Hacker News new | ask | show | jobs
by plttn 2494 days ago
I think it's one of those situations where he has the ability to wax poetic from his ivory tower simply because he doesn't have to exist in the real world in terms of technology.

If he had to exist in the real world, he would find it a lot harder to stick to those principles.

2 comments

I'm not sure that this makes a great case for him ceasing his endless fight to change "the real world in terms of technology" to reflect a vision that would allow everyone the choice to live as he does. It's quite literally the only thing he's known for, and all he'll be remembered for by most people.
I think it's also that his entire livelihood depends on him continuing to do so.
It's the problem with leaning into a niche viewpoint. You have to continue to lean harder and harder into that viewpoint as the times change in order to keep the people who also believe in that viewpoint supporting you.

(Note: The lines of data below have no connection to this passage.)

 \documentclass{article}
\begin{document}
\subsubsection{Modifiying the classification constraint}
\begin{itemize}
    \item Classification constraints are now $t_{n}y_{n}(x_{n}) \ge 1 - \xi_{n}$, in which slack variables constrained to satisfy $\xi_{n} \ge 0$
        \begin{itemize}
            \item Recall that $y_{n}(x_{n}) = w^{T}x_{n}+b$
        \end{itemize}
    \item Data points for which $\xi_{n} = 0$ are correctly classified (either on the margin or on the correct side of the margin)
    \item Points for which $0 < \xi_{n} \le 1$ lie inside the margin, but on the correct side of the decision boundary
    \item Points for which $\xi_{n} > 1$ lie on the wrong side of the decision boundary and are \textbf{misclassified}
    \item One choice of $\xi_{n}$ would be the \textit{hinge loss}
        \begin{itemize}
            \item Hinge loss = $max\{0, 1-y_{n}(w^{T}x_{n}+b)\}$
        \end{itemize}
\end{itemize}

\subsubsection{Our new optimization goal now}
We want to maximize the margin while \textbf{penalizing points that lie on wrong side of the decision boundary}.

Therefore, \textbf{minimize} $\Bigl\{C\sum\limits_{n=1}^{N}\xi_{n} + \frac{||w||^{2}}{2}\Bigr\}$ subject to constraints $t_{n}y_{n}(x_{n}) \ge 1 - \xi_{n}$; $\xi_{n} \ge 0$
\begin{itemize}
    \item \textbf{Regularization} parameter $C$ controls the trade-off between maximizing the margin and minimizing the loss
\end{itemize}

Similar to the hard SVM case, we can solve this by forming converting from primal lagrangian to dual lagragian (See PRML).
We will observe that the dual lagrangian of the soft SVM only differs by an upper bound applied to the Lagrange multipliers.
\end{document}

I genuinely think the FSF/RMS level hate of non-free software will continue to die out as everyone starts to die/retire from public eye. Whether or not that's a good thing overall is not something I'm going to touch, but it seems like there's not enough being this aggressive to keep this viewpoint sustainable.

It doesn't.

RMS could very likely retire today, find himself a nice seaside property, get himself a parrot, and sit outside in the sun in his pants and hack on emacs to his heart's content.

The only genuinely weird thing about RMS is that he doesn't do exactly that.

He continues to do so because he has to because of who he is. It is his calling. Zealots (and zealotry is not always wrong) have to do what they do. The same is true of artists. They don't continue to create late into life because they need to monetarily, they do because that is what they do.